GULLEWA LIMITED ("COMPANY")
REMUNERATION COMMITTEE CHARTER

1.    Composition

The Remuneration Committee comprises the full Board.

2.    Role

The Remuneration Committee's role is to discharge the Board's responsibilities in relation to remuneration of the Company's executives including share and benefit plans.

3.    Operations

The Committee meets annually and otherwise as required.

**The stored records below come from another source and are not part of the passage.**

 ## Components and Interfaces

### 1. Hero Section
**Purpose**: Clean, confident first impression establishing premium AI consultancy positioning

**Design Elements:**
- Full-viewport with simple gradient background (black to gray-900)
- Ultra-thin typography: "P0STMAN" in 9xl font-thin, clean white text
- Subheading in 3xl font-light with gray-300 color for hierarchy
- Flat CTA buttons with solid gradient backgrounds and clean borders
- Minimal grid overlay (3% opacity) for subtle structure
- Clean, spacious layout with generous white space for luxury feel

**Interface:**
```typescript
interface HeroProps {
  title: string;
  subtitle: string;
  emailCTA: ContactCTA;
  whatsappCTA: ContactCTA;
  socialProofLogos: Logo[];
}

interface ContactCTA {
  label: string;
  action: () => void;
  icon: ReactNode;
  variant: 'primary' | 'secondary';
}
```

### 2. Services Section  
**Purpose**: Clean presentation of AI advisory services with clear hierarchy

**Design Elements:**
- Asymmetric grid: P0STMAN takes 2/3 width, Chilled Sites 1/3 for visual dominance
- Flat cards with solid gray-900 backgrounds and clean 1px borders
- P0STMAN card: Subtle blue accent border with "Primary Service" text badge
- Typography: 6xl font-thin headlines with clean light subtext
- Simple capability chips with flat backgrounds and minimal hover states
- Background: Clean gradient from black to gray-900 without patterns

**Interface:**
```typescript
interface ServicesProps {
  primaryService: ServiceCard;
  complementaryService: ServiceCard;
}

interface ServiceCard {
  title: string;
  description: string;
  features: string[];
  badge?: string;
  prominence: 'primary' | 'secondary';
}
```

Minutes of all meetings of the Committee are to be kept.  Committee meetings will be governed by the same rules as set out in the Company's Constitution, as they apply to meetings of the Board.

4.    Responsibilities

The responsibilities and functions of the Remuneration Committee are as follows:

  • review the competitiveness of the Company's executive compensation programs to ensure:
  1. the attraction and retention of corporate officers;
  2. the motivation of corporate officers to achieve the Company's business objectives; and
  3. the alignment of the interests of key leadership with the long-term interests of the Company's shareholders;
  • review trends in management compensation, oversee the development of new compensation plans and, when necessary, approve the revision of existing plans;
  • review the performance of executive management;
  • review and approve chairperson and (when applicable) managing director goals and objectives, evaluate chairperson's and managing director's performance in light of these corporate objectives, and set chairperson's and managing director's compensation levels consistent with Company philosophy;
  • approve the salaries, bonus and other compensation for all senior executives;
  • review and approve compensation packages for new corporate officers and termination packages for corporate officers as requested by management;
  • review and approve the awards made under any executive officer bonus plan, and provide an appropriate report to the Board;
  • review and make recommendations concerning long-term incentive compensation plans, including the use of share options and other equity-based plans.  Except as otherwise delegated by the Board, the Committee will act on behalf of the Board as the "Committee" established to administer equity-based and employee benefit plans, and as such will discharge any responsibilities imposed on the Committee under those plans, including making and authorising grants, in accordance with the terms of those plans; and
  • review periodic reports from management on matters relating to the Company's personnel appointments and practices.